In US and EU all governamental institution and their partners had already banned all software made in Russia, China or having some third party ties even remotely.

On unix systems exist 2 lists of numbers: 1.Protocols no matter what layer it is and 2.Services.


1.Protocols - you have all communication protocols used on the Internet numbered from 0 to 65.565 (not all are used, some are reserved for experiments, some reserved for future developing).

2.Services  - you have all services used on the Internet numbered from 0 to 65.565 (as above, not all used).

No matter the Operating System you have, you got those lists in it for Internet connection, without it you can't connect to any device via network card (wifi or wired).


Protocols few examples    Services, few examples:
(no matter the layer):              
1     #ICMP               - ping - verify network connection
53    #DNS                - Domain Name System - transforms ip in hostnames and viceversa
80    #HTTP               - HyperText Transfer Protocol - browser Ex.: Opera
8080  #SHTTP              - Secure HyperText Transfer Protocol - browser Ex.: Opera
443   #HTTPS              - HyperText Transfer Protocol Secure - browser Ex.: Opera
132   #SCTP               - Stream Control Transmission Protocol - sctp (Total Commander -Ftp module)
20    #FTP                - File Transfer Protocol (Data transfer) - (Total Commander -Ftp module)
21    #FTP                - File Transfer Protocol (Control) - (Total Commander -Ftp module)
25    #SMTP               - Simple Mail Transport Protocol  - any mail client as Outlook, Thunderbird Mail, etc.
587   #ESMTP              - Extended Simple Mail Transport Protocol - any mail client as Outlook, Thunderbird Mail, etc.
...
...
...
The Services are Applications or Operating System programs that listen to a port number - Ex.: a web browser will listen to 80, 8080, 443 ports, SYSTEM will listen to port 53 for DNS - incoming packets are encoded when sent from top to bottom layer by layer as in OSI Model, and at destination are decoded bottom to top, so that's why there are programs that listens for connection on certain ports.

CONCLUSION:

A certain coherence, hierarchy and compatibility between standards of networking protocols from one machine/device (PC, tablet, smartphone, router, switch, etc) to another until intended destination device, must be carefully mantained or no connection or  transfer will occur.

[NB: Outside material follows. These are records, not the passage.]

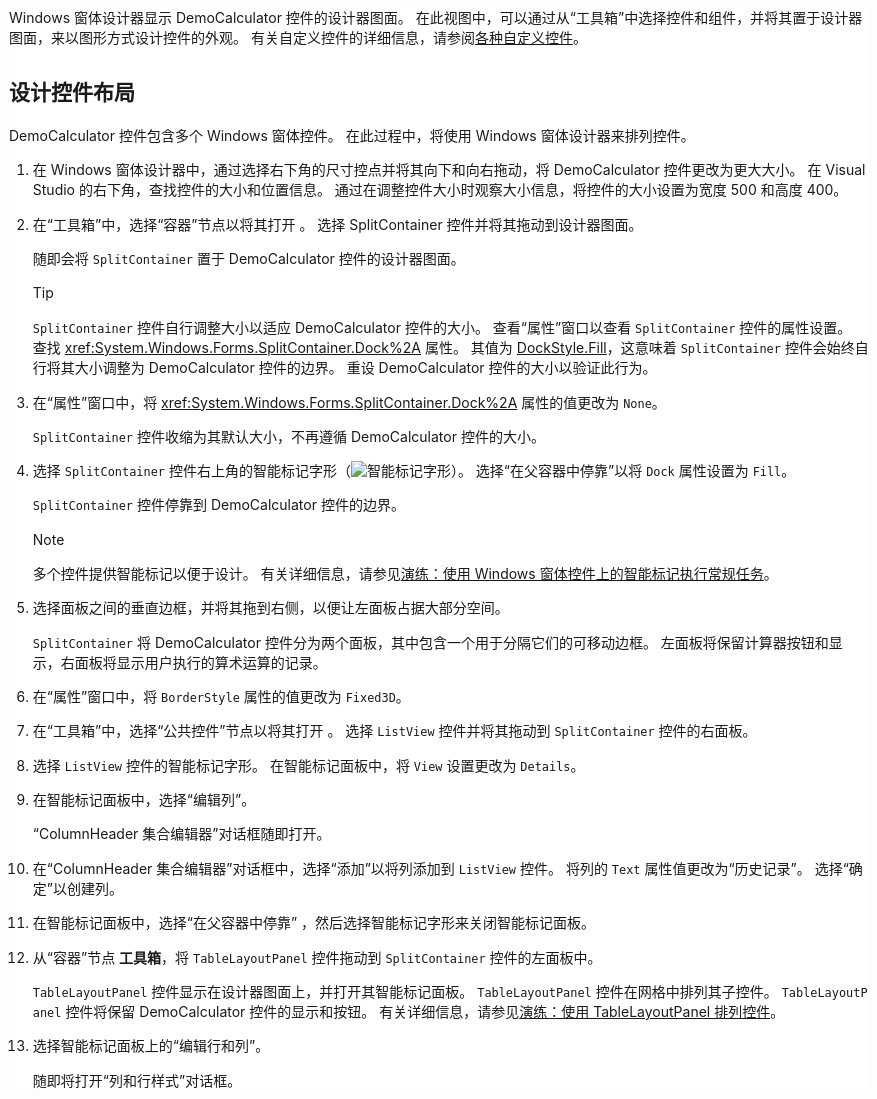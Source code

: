 Windows 窗体设计器显示 DemoCalculator 控件的设计器图面。 在此视图中，可以通过从“工具箱”中选择控件和组件，并将其置于设计器图面，来以图形方式设计控件的外观。 有关自定义控件的详细信息，请参阅[各种自定义控件](/dotnet/framework/winforms/controls/varieties-of-custom-controls)。

## <a name="design-the-control-layout"></a>设计控件布局

DemoCalculator 控件包含多个 Windows 窗体控件。 在此过程中，将使用 Windows 窗体设计器来排列控件。

1. 在 Windows 窗体设计器中，通过选择右下角的尺寸控点并将其向下和向右拖动，将 DemoCalculator 控件更改为更大大小。 在 Visual Studio 的右下角，查找控件的大小和位置信息。 通过在调整控件大小时观察大小信息，将控件的大小设置为宽度 500 和高度 400。

2. 在“工具箱”中，选择“容器”节点以将其打开 。 选择 SplitContainer 控件并将其拖动到设计器图面。

   随即会将 `SplitContainer` 置于 DemoCalculator 控件的设计器图面。

    > [!TIP]
    > `SplitContainer` 控件自行调整大小以适应 DemoCalculator 控件的大小。 查看“属性”窗口以查看 `SplitContainer` 控件的属性设置。 查找 <xref:System.Windows.Forms.SplitContainer.Dock%2A> 属性。 其值为 [DockStyle.Fill](xref:System.Windows.Forms.DockStyle.Fill)，这意味着 `SplitContainer` 控件会始终自行将其大小调整为 DemoCalculator 控件的边界。 重设 DemoCalculator 控件的大小以验证此行为。

3. 在“属性”窗口中，将 <xref:System.Windows.Forms.SplitContainer.Dock%2A> 属性的值更改为 `None`。

    `SplitContainer` 控件收缩为其默认大小，不再遵循 DemoCalculator 控件的大小。

4. 选择 `SplitContainer` 控件右上角的智能标记字形（![智能标记字形](media/smart-tag-glyph.gif)）。 选择“在父容器中停靠”以将 `Dock` 属性设置为 `Fill`。

    `SplitContainer` 控件停靠到 DemoCalculator 控件的边界。

    > [!NOTE]
    > 多个控件提供智能标记以便于设计。 有关详细信息，请参见[演练：使用 Windows 窗体控件上的智能标记执行常规任务](/dotnet/framework/winforms/controls/performing-common-tasks-using-smart-tags-on-wf-controls)。

5. 选择面板之间的垂直边框，并将其拖到右侧，以便让左面板占据大部分空间。

    `SplitContainer` 将 DemoCalculator 控件分为两个面板，其中包含一个用于分隔它们的可移动边框。 左面板将保留计算器按钮和显示，右面板将显示用户执行的算术运算的记录。

6. 在“属性”窗口中，将 `BorderStyle` 属性的值更改为 `Fixed3D`。

7. 在“工具箱”中，选择“公共控件”节点以将其打开 。 选择 `ListView` 控件并将其拖动到 `SplitContainer` 控件的右面板。

8. 选择 `ListView` 控件的智能标记字形。 在智能标记面板中，将 `View` 设置更改为 `Details`。

9. 在智能标记面板中，选择“编辑列”。

   “ColumnHeader 集合编辑器”对话框随即打开。

10. 在“ColumnHeader 集合编辑器”对话框中，选择“添加”以将列添加到 `ListView` 控件。 将列的 `Text` 属性值更改为“历史记录”。 选择“确定”以创建列。

11. 在智能标记面板中，选择“在父容器中停靠” ，然后选择智能标记字形来关闭智能标记面板。

12. 从“容器”节点 **工具箱**，将 `TableLayoutPanel` 控件拖动到 `SplitContainer` 控件的左面板中。

    `TableLayoutPanel` 控件显示在设计器图面上，并打开其智能标记面板。 `TableLayoutPanel` 控件在网格中排列其子控件。 `TableLayoutPanel` 控件将保留 DemoCalculator 控件的显示和按钮。 有关详细信息，请参见[演练：使用 TableLayoutPanel 排列控件](/dotnet/framework/winforms/controls/walkthrough-arranging-controls-on-windows-forms-using-a-tablelayoutpanel)。

13. 选择智能标记面板上的“编辑行和列”。

    随即将打开“列和行样式”对话框。
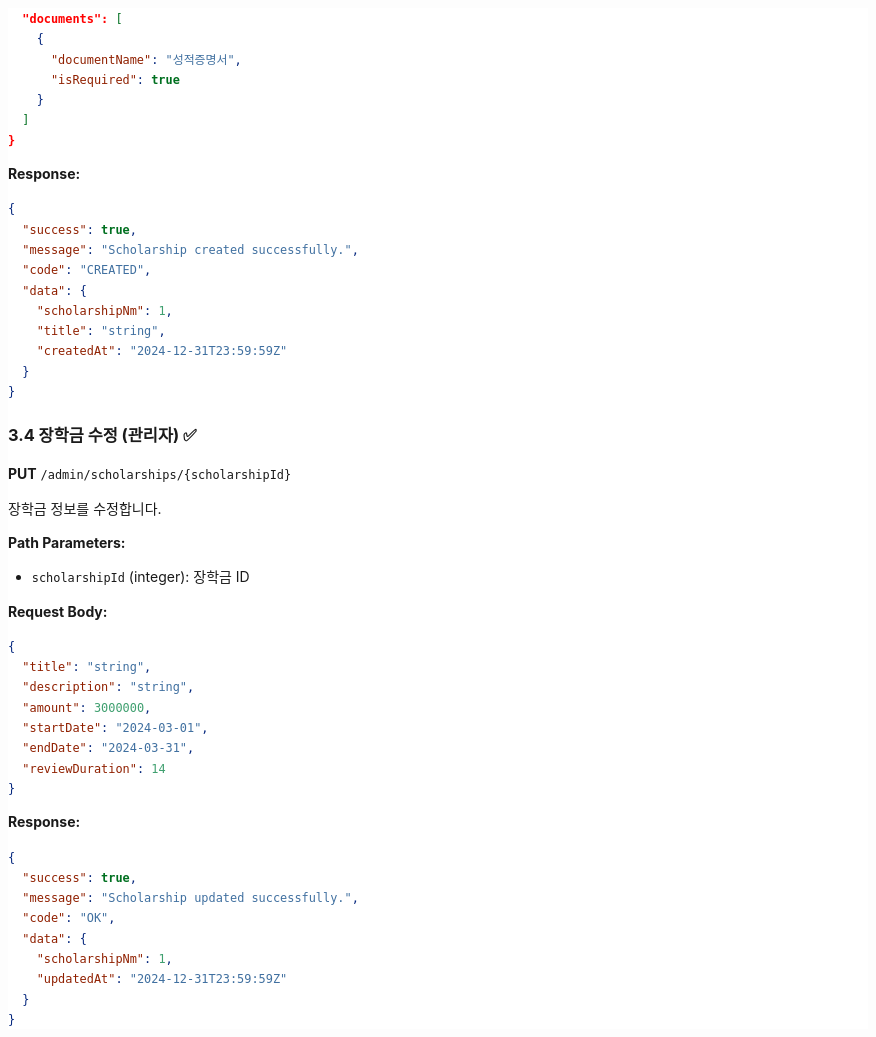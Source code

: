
 ```json
  "documents": [
    {
      "documentName": "성적증명서",
      "isRequired": true
    }
  ]
}
```

**Response:**
```json
{
  "success": true,
  "message": "Scholarship created successfully.",
  "code": "CREATED",
  "data": {
    "scholarshipNm": 1,
    "title": "string",
    "createdAt": "2024-12-31T23:59:59Z"
  }
}
```

### 3.4 장학금 수정 (관리자) ✅
**PUT** `/admin/scholarships/{scholarshipId}`

장학금 정보를 수정합니다.

**Path Parameters:**
- `scholarshipId` (integer): 장학금 ID

**Request Body:**
```json
{
  "title": "string",
  "description": "string",
  "amount": 3000000,
  "startDate": "2024-03-01",
  "endDate": "2024-03-31",
  "reviewDuration": 14
}
```

**Response:**
```json
{
  "success": true,
  "message": "Scholarship updated successfully.",
  "code": "OK",
  "data": {
    "scholarshipNm": 1,
    "updatedAt": "2024-12-31T23:59:59Z"
  }
}
```
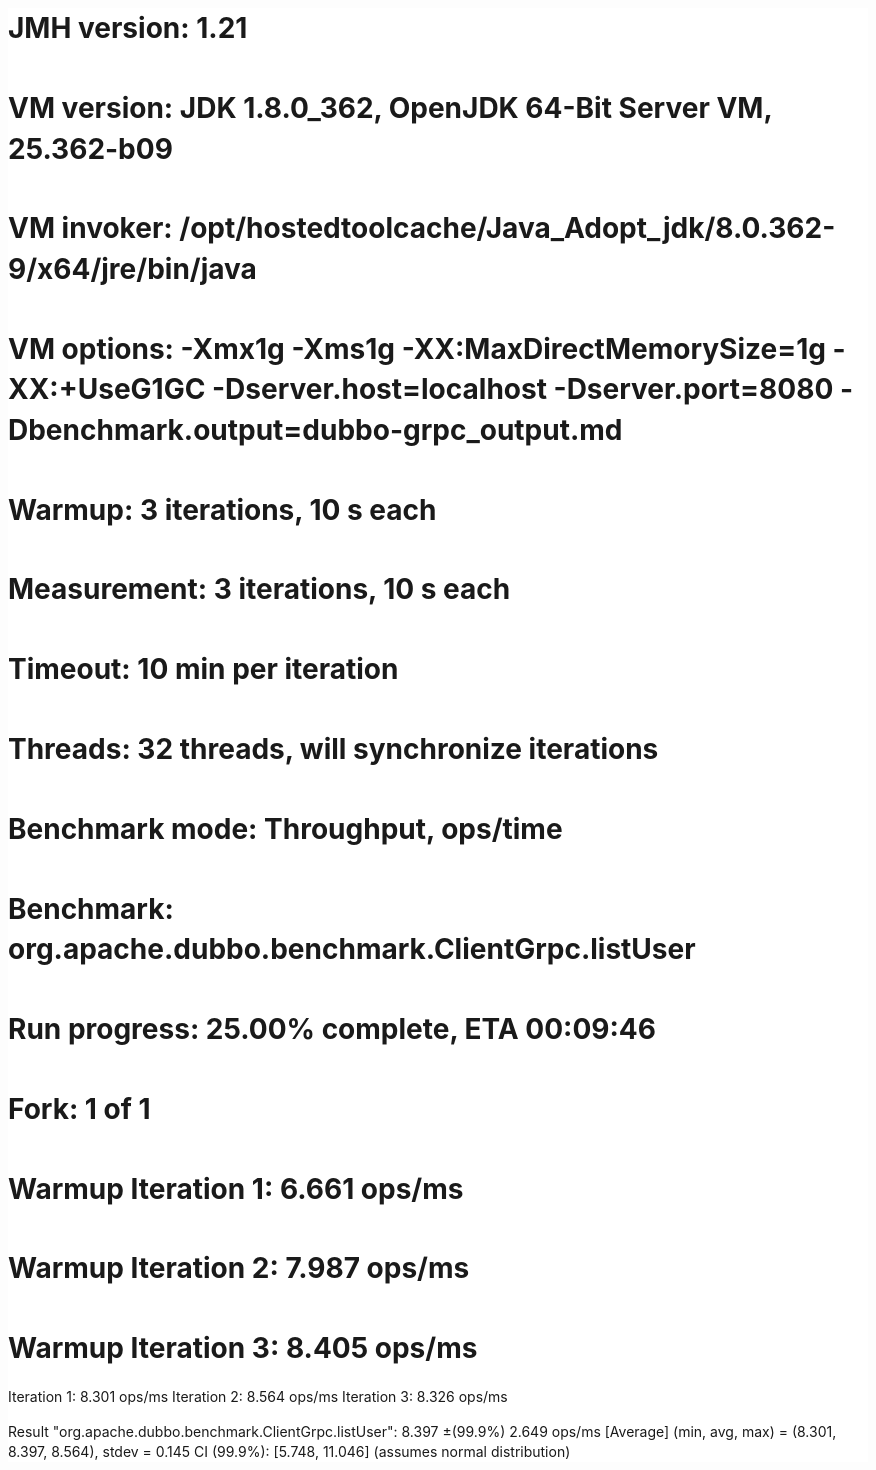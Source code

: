 
# JMH version: 1.21
# VM version: JDK 1.8.0_362, OpenJDK 64-Bit Server VM, 25.362-b09
# VM invoker: /opt/hostedtoolcache/Java_Adopt_jdk/8.0.362-9/x64/jre/bin/java
# VM options: -Xmx1g -Xms1g -XX:MaxDirectMemorySize=1g -XX:+UseG1GC -Dserver.host=localhost -Dserver.port=8080 -Dbenchmark.output=dubbo-grpc_output.md
# Warmup: 3 iterations, 10 s each
# Measurement: 3 iterations, 10 s each
# Timeout: 10 min per iteration
# Threads: 32 threads, will synchronize iterations
# Benchmark mode: Throughput, ops/time
# Benchmark: org.apache.dubbo.benchmark.ClientGrpc.listUser

# Run progress: 25.00% complete, ETA 00:09:46
# Fork: 1 of 1
# Warmup Iteration   1: 6.661 ops/ms
# Warmup Iteration   2: 7.987 ops/ms
# Warmup Iteration   3: 8.405 ops/ms
Iteration   1: 8.301 ops/ms
Iteration   2: 8.564 ops/ms
Iteration   3: 8.326 ops/ms


Result "org.apache.dubbo.benchmark.ClientGrpc.listUser":
  8.397 ±(99.9%) 2.649 ops/ms [Average]
  (min, avg, max) = (8.301, 8.397, 8.564), stdev = 0.145
  CI (99.9%): [5.748, 11.046] (assumes normal distribution)
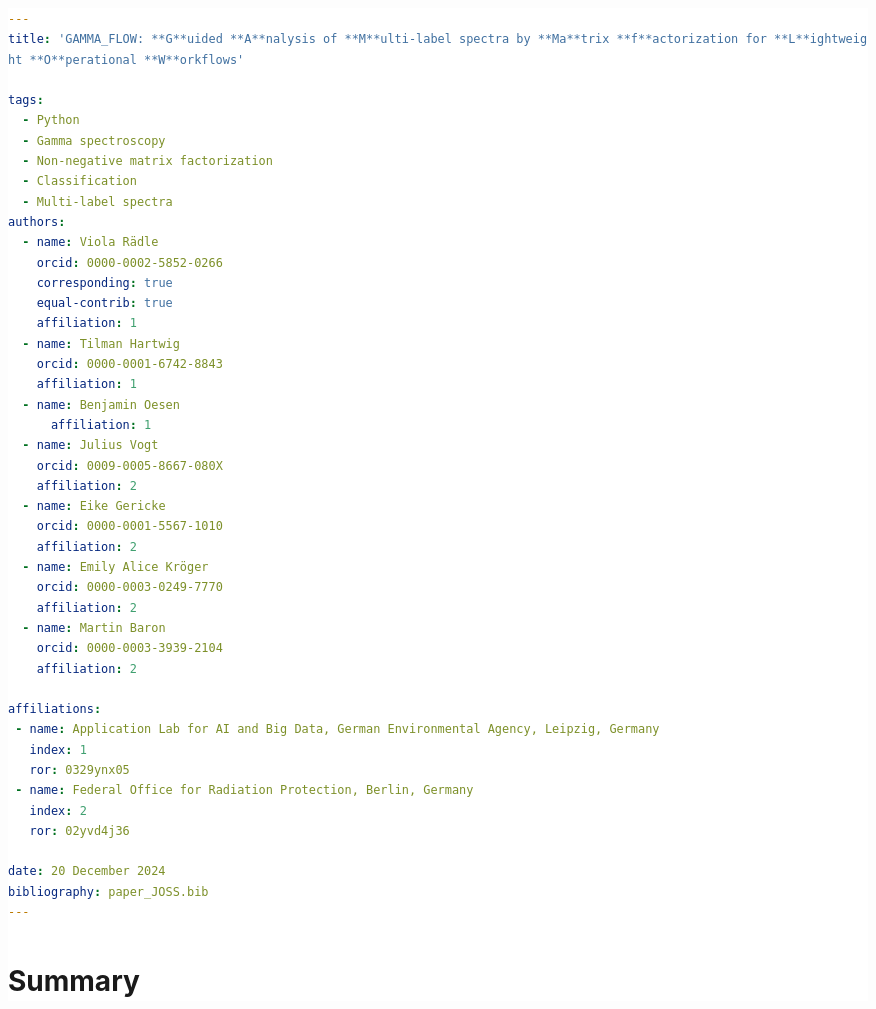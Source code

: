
 ```yaml
---
title: 'GAMMA_FLOW: **G**uided **A**nalysis of **M**ulti-label spectra by **Ma**trix **f**actorization for **L**ightweight **O**perational **W**orkflows'

tags:
  - Python
  - Gamma spectroscopy
  - Non-negative matrix factorization
  - Classification
  - Multi-label spectra
authors:
  - name: Viola Rädle
    orcid: 0000-0002-5852-0266
    corresponding: true
    equal-contrib: true
    affiliation: 1
  - name: Tilman Hartwig
    orcid: 0000-0001-6742-8843
    affiliation: 1
  - name: Benjamin Oesen
      affiliation: 1
  - name: Julius Vogt
    orcid: 0009-0005-8667-080X
    affiliation: 2
  - name: Eike Gericke
    orcid: 0000-0001-5567-1010
    affiliation: 2
  - name: Emily Alice Kröger
    orcid: 0000-0003-0249-7770
    affiliation: 2
  - name: Martin Baron
    orcid: 0000-0003-3939-2104
    affiliation: 2

affiliations:
 - name: Application Lab for AI and Big Data, German Environmental Agency, Leipzig, Germany
   index: 1
   ror: 0329ynx05
 - name: Federal Office for Radiation Protection, Berlin, Germany
   index: 2
   ror: 02yvd4j36

date: 20 December 2024
bibliography: paper_JOSS.bib
---
```


# Summary
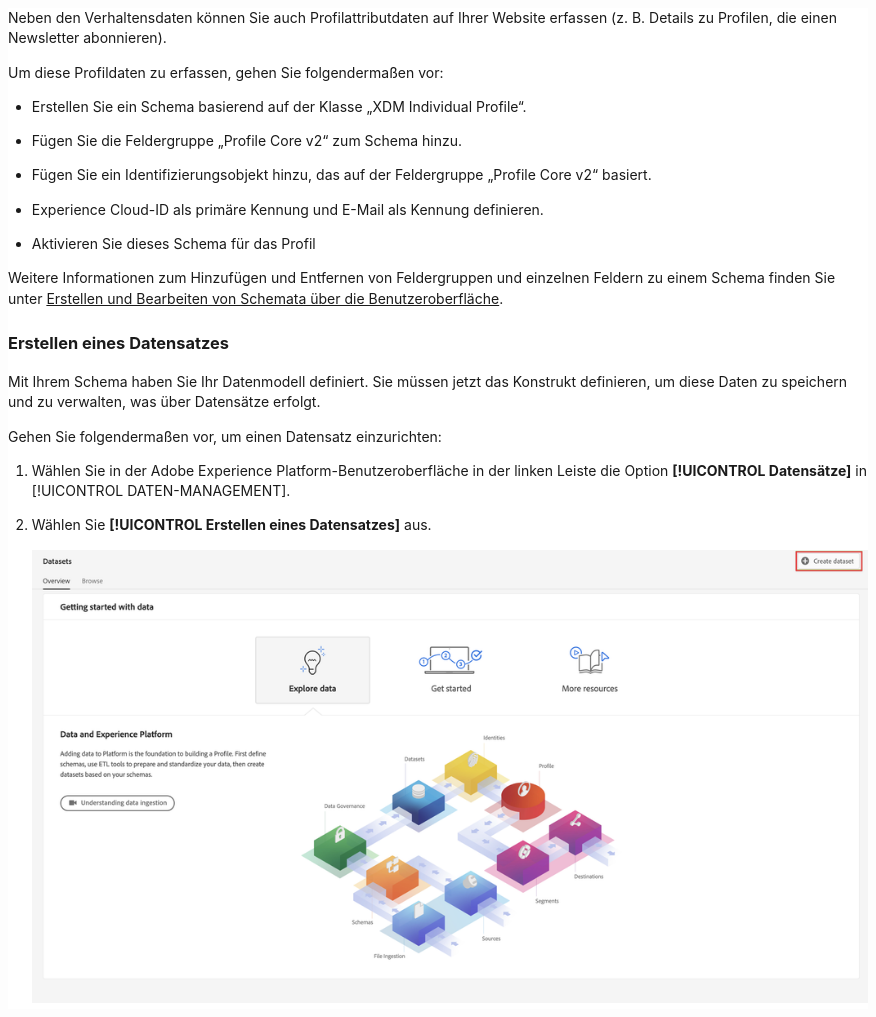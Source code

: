 Neben den Verhaltensdaten können Sie auch Profilattributdaten auf Ihrer Website erfassen (z. B. Details zu Profilen, die einen Newsletter abonnieren).

Um diese Profildaten zu erfassen, gehen Sie folgendermaßen vor:

- Erstellen Sie ein Schema basierend auf der Klasse „XDM Individual Profile“.

- Fügen Sie die Feldergruppe „Profile Core v2“ zum Schema hinzu.

- Fügen Sie ein Identifizierungsobjekt hinzu, das auf der Feldergruppe „Profile Core v2“ basiert.

- Experience Cloud-ID als primäre Kennung und E-Mail als Kennung definieren.

- Aktivieren Sie dieses Schema für das Profil

Weitere Informationen zum Hinzufügen und Entfernen von Feldergruppen und einzelnen Feldern zu einem Schema finden Sie unter [Erstellen und Bearbeiten von Schemata über die Benutzeroberfläche](https://experienceleague.adobe.com/docs/experience-platform/xdm/ui/resources/schemas.html?lang=de).

### Erstellen eines Datensatzes

Mit Ihrem Schema haben Sie Ihr Datenmodell definiert. Sie müssen jetzt das Konstrukt definieren, um diese Daten zu speichern und zu verwalten, was über Datensätze erfolgt.

Gehen Sie folgendermaßen vor, um einen Datensatz einzurichten:

1. Wählen Sie in der Adobe Experience Platform-Benutzeroberfläche in der linken Leiste die Option **[!UICONTROL Datensätze]** in [!UICONTROL DATEN-MANAGEMENT].

2. Wählen Sie **[!UICONTROL Erstellen eines Datensatzes]** aus.

   ![Erstellen eines Datensatzes](./assets/create-dataset.png)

SO, "Bad protocol id in handshake" means that the protocols can't identify the other party type of client and version - it must be specified in frames that are sent over Internet automaticaly by client app - or for other security reasons as weak cipher or SSL/TLS version of protocol different, or other minor changes in client app, hence connection can't be established to transfer data.


Reference:

Wikipedia:

https://en.wikipedia.org/wiki/List_of_IP_protocol_numbers
https://en.wikipedia.org/wiki/Lists_of_network_protocols
https://en.wikipedia.org/wiki/OSI_model
by TX007 on 2024/02/28 02:24:18 AM    
Thanks @Guest
by notaLamer on 2024/02/28 02:06:15 PM    
Excuse me my arrogance, but Guest must be working at a government job where writing such abstract texts is a daily obligation.
I assume someone is either blindly scanning the internet with a tool like nmap and sent you a random packet destined for another application or there's DHT poisoning to try and overwhelm a victim target with traffic from legitimate Bittorrent clients. The victim would respond with whatever protocol it's running and Tixati doesn't know how to handle this kind of garbage too* It's nothing big. Just unnecessary.

* I have seen many peers in list sourced from DHT with port 1. I think Tixati blocks this by default because in the real world there would be hardly any people who run BT clients from port 1. Other than this, DHT is trusted blindly by design. Anyone can publish info onto the DHT and that's how the decentralization works.